We are in for a miserable winter. The first decent post Covid run-up to Christmas is being marred by growing industrial strife. If you add all the groups together it feels we are almost in general strike territory.

A winter of strife…
Nurses want 19%, Border Force guards have just announced airport walkouts to support demands for a 10% pay rise. The RMT, having been offered 8% over two years with no compulsory redundancies (but more efficient working practices), announced a slew of Christmas strikes. The Royal Mail are striking, ambulance staff are joining picket lines and teachers have walked out in Scotland. The list goes on. There is talk of the army taking over crucial services to stop potential disasters in essential services.
Christmas party cancellations alone, due to strikes, have almost hit Covid levels wiping £1.5 billion off hospitality revenues.
The Government calculates that to cave in to all these demands would cost north of £28 billion, fuelling further inflation and then further pay demands. It is a legitimate warning as this is exactly how high inflation becomes embedded in economies.

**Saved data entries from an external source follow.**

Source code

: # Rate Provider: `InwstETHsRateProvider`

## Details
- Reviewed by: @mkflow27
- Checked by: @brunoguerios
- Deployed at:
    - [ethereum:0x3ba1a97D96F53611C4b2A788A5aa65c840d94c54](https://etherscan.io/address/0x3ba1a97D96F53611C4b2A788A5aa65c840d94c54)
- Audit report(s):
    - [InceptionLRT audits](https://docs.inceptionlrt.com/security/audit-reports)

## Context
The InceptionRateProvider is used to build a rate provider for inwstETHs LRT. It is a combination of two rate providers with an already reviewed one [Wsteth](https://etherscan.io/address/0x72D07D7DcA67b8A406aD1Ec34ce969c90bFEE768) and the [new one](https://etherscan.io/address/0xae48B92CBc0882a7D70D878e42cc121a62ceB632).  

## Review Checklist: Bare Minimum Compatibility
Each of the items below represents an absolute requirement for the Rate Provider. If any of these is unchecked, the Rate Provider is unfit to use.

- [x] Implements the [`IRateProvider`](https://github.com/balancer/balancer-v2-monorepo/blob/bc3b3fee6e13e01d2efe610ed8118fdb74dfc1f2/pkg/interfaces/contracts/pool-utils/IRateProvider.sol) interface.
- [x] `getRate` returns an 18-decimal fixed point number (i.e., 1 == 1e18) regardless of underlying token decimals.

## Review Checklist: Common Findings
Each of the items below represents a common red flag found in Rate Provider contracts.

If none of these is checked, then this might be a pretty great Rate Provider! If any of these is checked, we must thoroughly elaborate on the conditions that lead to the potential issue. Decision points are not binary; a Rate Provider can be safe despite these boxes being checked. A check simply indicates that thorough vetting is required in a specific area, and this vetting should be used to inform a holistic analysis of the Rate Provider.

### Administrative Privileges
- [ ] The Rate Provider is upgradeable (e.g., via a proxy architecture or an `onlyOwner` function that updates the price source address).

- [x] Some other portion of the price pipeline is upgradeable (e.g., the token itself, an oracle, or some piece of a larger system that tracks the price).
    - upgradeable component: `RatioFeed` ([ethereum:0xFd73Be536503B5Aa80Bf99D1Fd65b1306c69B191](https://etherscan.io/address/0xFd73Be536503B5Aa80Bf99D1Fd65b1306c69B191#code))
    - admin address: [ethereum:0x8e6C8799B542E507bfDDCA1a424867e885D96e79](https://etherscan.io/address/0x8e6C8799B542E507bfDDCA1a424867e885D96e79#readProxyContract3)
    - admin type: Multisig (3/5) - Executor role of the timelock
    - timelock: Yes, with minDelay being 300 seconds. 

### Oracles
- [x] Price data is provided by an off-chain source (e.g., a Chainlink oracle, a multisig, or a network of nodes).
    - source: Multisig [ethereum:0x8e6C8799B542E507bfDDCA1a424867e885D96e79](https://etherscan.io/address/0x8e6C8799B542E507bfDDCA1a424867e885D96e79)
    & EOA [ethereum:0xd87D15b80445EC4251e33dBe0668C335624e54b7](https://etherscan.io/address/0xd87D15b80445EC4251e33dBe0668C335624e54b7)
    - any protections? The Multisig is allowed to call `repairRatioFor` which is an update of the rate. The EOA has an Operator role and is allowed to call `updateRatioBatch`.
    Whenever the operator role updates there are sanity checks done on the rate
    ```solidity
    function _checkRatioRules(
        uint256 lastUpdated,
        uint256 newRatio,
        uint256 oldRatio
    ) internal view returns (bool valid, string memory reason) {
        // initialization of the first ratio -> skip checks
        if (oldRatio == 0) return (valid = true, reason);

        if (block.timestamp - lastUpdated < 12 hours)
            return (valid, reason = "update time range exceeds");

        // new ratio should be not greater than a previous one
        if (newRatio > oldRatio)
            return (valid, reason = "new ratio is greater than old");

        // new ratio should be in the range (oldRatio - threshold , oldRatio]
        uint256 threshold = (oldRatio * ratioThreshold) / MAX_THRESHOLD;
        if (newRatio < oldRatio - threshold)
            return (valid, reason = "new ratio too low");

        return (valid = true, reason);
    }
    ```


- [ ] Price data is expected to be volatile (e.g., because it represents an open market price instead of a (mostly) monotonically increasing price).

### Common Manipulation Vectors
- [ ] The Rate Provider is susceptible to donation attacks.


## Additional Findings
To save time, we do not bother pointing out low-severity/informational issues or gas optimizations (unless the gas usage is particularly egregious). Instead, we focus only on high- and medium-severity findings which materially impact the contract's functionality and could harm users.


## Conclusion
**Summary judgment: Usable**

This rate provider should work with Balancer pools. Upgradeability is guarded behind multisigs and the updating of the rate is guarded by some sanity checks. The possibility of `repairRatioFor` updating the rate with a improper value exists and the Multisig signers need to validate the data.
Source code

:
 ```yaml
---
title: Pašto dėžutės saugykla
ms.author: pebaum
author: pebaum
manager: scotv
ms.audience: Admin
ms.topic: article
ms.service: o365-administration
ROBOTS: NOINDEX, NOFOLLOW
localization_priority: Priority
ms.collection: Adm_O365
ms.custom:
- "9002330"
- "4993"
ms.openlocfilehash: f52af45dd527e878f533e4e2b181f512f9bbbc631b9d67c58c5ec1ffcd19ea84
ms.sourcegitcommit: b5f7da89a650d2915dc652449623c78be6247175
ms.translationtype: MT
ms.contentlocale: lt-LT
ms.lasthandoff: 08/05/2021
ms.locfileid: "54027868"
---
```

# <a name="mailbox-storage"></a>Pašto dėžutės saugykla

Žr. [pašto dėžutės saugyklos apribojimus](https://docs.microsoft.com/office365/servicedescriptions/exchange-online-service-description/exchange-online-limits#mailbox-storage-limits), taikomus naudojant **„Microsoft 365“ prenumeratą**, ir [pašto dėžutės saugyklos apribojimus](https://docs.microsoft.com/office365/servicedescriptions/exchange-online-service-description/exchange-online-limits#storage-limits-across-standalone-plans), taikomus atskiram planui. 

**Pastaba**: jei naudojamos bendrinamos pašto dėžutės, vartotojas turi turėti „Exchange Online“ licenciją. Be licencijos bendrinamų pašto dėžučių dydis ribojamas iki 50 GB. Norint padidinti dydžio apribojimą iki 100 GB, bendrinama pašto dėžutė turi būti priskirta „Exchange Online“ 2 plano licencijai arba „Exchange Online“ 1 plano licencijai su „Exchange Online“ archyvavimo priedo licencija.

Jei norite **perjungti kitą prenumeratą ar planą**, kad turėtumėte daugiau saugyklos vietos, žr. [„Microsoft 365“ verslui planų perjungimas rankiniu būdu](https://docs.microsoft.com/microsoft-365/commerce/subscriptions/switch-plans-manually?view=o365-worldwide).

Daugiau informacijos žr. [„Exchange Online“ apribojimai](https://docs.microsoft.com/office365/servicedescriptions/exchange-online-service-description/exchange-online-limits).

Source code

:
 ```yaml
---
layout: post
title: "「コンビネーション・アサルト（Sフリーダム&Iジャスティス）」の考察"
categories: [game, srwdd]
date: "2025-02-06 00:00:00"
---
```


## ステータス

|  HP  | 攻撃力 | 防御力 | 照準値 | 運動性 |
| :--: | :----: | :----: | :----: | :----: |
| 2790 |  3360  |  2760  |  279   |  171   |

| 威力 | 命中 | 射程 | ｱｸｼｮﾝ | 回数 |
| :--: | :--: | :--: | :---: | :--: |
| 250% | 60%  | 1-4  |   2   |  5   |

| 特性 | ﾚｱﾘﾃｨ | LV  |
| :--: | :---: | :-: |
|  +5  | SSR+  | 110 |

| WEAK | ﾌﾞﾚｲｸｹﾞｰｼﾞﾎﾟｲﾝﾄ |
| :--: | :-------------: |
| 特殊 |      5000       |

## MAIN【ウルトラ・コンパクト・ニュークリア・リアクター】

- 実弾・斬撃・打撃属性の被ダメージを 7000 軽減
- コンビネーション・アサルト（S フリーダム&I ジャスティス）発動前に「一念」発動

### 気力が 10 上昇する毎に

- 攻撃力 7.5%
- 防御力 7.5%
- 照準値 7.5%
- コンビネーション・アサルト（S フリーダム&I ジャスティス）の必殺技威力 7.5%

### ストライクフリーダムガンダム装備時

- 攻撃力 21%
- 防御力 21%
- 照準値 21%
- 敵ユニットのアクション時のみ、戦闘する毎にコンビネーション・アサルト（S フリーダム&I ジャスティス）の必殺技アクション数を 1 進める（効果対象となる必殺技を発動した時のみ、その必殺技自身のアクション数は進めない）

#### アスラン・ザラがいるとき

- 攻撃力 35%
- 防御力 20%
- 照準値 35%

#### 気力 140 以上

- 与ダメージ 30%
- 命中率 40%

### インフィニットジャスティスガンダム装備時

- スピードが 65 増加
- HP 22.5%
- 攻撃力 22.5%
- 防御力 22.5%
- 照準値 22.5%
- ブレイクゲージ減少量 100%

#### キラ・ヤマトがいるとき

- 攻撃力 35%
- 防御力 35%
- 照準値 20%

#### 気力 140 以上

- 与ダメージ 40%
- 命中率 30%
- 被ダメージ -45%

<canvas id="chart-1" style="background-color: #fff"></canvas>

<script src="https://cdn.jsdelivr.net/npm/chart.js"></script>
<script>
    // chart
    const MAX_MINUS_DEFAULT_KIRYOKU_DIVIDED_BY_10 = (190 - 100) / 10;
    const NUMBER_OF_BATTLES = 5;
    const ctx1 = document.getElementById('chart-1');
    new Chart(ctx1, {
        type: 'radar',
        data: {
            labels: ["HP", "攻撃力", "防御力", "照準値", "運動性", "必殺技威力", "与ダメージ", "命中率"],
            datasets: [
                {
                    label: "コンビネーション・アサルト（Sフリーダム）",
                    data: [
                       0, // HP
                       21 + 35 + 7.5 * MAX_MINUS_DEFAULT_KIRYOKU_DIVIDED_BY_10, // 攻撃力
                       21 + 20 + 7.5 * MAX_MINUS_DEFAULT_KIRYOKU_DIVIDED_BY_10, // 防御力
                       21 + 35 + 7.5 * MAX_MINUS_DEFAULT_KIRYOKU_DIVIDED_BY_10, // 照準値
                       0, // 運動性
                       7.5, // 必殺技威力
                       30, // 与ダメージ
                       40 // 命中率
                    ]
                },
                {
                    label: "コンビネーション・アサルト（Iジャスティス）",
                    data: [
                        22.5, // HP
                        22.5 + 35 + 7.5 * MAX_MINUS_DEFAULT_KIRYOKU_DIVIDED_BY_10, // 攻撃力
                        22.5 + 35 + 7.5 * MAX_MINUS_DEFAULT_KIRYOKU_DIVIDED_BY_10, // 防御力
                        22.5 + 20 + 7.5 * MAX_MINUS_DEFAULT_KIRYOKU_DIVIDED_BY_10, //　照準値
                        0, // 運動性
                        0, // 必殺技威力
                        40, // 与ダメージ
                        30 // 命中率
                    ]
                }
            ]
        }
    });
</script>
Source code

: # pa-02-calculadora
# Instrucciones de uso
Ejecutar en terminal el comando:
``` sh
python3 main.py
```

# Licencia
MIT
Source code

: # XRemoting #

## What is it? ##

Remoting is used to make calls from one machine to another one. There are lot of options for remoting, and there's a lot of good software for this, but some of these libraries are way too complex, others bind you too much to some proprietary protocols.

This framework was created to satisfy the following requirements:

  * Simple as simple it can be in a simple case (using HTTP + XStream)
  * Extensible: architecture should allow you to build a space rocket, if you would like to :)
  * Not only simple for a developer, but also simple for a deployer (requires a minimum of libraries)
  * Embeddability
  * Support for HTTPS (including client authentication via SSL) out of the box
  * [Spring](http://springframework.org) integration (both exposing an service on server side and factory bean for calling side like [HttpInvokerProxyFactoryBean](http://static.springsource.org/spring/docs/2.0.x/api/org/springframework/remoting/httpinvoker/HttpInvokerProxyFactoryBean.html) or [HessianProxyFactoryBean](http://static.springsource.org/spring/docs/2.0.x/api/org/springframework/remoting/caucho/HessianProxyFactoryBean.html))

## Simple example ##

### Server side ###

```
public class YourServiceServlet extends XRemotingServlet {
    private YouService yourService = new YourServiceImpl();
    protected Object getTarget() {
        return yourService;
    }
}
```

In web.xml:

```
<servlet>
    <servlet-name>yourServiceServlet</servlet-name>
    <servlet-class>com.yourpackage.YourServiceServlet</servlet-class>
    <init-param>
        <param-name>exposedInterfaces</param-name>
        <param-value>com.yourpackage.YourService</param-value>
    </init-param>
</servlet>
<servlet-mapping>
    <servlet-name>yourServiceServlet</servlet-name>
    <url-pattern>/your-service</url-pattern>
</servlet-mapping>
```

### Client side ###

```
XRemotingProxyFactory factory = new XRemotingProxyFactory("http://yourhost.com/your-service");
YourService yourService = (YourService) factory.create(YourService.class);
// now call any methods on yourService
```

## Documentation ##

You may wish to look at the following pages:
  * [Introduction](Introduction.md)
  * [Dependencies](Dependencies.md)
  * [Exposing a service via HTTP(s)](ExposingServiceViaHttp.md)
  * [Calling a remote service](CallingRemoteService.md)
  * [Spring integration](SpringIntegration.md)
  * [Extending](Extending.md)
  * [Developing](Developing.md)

We are, of course, facing an unprecedented cost of living squeeze and many of the pay demands have some legitimacy, being the legacy from over-enthusiastic austerity measures. However, those in the public sector kept their jobs during Covid when many workers in the private sector ultimately lost theirs or took significant pay cuts. Many founders of small businesses, in the hospitality sector for example, lost life savings. Then public sector pensions are often more generous than in the private sector. Comparisons on pay require more detailed analysis than simply average/median salary statistics.
Unsurprisingly, polls show public support for striking nurses but not rail workers any more now the scale of Christmas disruption is apparent. One poll even suggests the public is happy to make transport strikes illegal.
Rishi Sunak talks about legislation to curb strikes in key public services but there is not much detail, and he does appear somewhat enfeebled in such a fractious Tory Party. The Labour Party equivocates and some of their MPs have joined picket lines despite opposition from Starmer.
On balance, all this disruption probably adds to a sense of Tory inspired chaos after a turbulent few months for the Government. The Tories will probably get the blame from voters for a country seemingly heading in the wrong direction. Many voters will feel they should be sorting things out in a spirit of compromise.
However, polls also show industrial unrest is at least galvanising core Tory and some floating voters. Frustratingly, it seems a sad reflection of 12 years of Tory rule that strikes may be the best thing going for the Government at the moment.